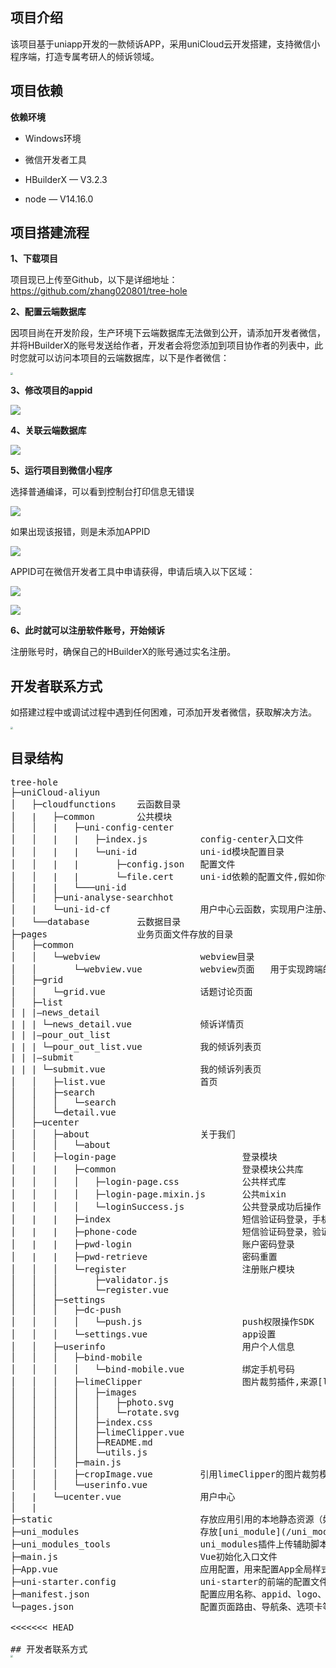 ## 项目介绍

该项目基于uniapp开发的一款倾诉APP，采用uniCloud云开发搭建，支持微信小程序端，打造专属考研人的倾诉领域。

## 项目依赖

**依赖环境**

- Windows环境
- 微信开发者工具
- HBuilderX — V3.2.3

- node — V14.16.0

## 项目搭建流程

**1、下载项目**

项目现已上传至Github，以下是详细地址：https://github.com/zhang020801/tree-hole

**2、配置云端数据库**

因项目尚在开发阶段，生产环境下云端数据库无法做到公开，请添加开发者微信，并将HBuilderX的账号发送给作者，开发者会将您添加到项目协作者的列表中，此时您就可以访问本项目的云端数据库，以下是作者微信：

<img src="README_img/img01.PNG" style="zoom: 25%;" />

**3、修改项目的appid**

![](README_img/img02.png)

**4、关联云端数据库**

![](README_img/img03.png)

**5、运行项目到微信小程序**

选择普通编译，可以看到控制台打印信息无错误

![](README_img/img04.png)

如果出现该报错，则是未添加APPID

![](README_img/img05.png)

APPID可在微信开发者工具中申请获得，申请后填入以下区域：

![](README_img/img06.png)

![](README_img/img07.png)

**6、此时就可以注册软件账号，开始倾诉**

注册账号时，确保自己的HBuilderX的账号通过实名注册。

## 开发者联系方式

如搭建过程中或调试过程中遇到任何困难，可添加开发者微信，获取解决方法。

<img src="README_img/img01.PNG" style="zoom:25%;" />

## 目录结构

<pre>
tree-hole
├─uniCloud-aliyun	
│	├─cloudfunctions    云函数目录
│	|	├─common        公共模块
│	│	|	├─uni-config-center		
│	│	|	|	├─index.js			config-center入口文件
│	│	|	|	└─uni-id			uni-id模块配置目录
│	│	|	|		├─config.json	配置文件
│	│	|	|		└─file.cert		uni-id依赖的配置文件,假如你使用微信发红包功能，需要的证书文件就是放到这里
│	|	|	└───uni-id		
│	|	├─uni-analyse-searchhot		
│	|	└─uni-id-cf				    用户中心云函数，实现用户注册、修改密码、发送验证码、快捷登录（微信、短信、账户、一键登录）
│	└──database			云数据目录
├─pages					业务页面文件存放的目录
│	├─common						
│	│	└─webview					webview目录
│	│		└─webview.vue			webview页面	用于实现跨端的web页面浏览
│	├─grid
│	│	└─grid.vue	 				话题讨论页面
│	├─list
| | |—news_detail
| | | └─news_detail.vue             倾诉详情页
| | |—pour_out_list
| | | └─pour_out_list.vue   		我的倾诉列表页
| | |—submit
| | | └─submit.vue   				我的倾诉列表页
│	│	├─list.vue                  首页
│	│	├─search
│	│	│	└─search		
│	│	└─detail.vue	
│	├─ucenter
│	│	├─about						关于我们
│	│	│	└─about
│	│	├─login-page						登录模块
│	|	|	├─common						登录模块公共库
│	│	│	│	├─login-page.css			公共样式库
│	│	│	│	├─login-page.mixin.js		公共mixin
│	│	│	│	└─loginSuccess.js			公共登录成功后操作
│	|	|	├─index							短信验证码登录，手机号码输入页面
│	|	|	├─phone-code					短信验证码登录，验证码输入页面
│	|	|	├─pwd-login						账户密码登录
│	|	|	├─pwd-retrieve					密码重置
│	│	│	└─register						注册账户模块
│	│	│		├─validator.js
│	│	│		└─register.vue
│	│	├─settings						
│	│	│	├─dc-push
│	│	│	│	└─push.js					push权限操作SDK
│	│	│	└─settings.vue					app设置
│	│	├─userinfo							用户个人信息
│	│	│	├─bind-mobile
│	│	│	│	└─bind-mobile.vue			绑定手机号码
│	│	│	├─limeClipper					图片裁剪插件,来源[limeClipper](https://ext.dcloud.net.cn/plugin?id=3594) @作者： 陌上华年
│	│	│	│	├─images
│	│	│	│	│	├─photo.svg
│	│	│	│	│	└─rotate.svg
│	│	│	│	├─index.css
│	│	│	│	├─limeClipper.vue
│	│	│	│	├─README.md
│	│	│	│	└─utils.js
│	│	│	├─main.js
│	│	│	├─cropImage.vue	 		引用limeClipper的图片裁剪模块，为了方便二开可能会出现兼容`vue`与`nvue`，所以做成了`页面`而不是`组件`
│	│	│	└─userinfo.vue
│	|	└─ucenter.vue				用户中心
│	|
├─static	 						存放应用引用的本地静态资源（如图片、视频等）的目录，<b>注意：</b>静态资源只能存放于此
├─uni_modules						存放[uni_module](/uni_modules)规范的插件。
├─uni_modules_tools					uni_modules插件上传辅助脚本
├─main.js							Vue初始化入口文件
├─App.vue							应用配置，用来配置App全局样式以及监听应用生命周期
├─uni-starter.config				uni-starter的前端的配置文件，项目所有模块的配置在这里填写。详见该文件的代码注释。
├─manifest.json	 					配置应用名称、appid、logo、版本等打包信息
└─pages.json						配置页面路由、导航条、选项卡等页面类信息

<<<<<<< HEAD

## 开发者联系方式
<img src="README_img/img01.PNG" style="zoom:25%;" />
.....
__Aim of the exercise__. The answer is every line in the data where the word "webview" appears.

__Response to this exercise__.
│	│	└─webview					webview目录
│	│		└─webview.vue			webview页面	用于实现跨端的web页面浏览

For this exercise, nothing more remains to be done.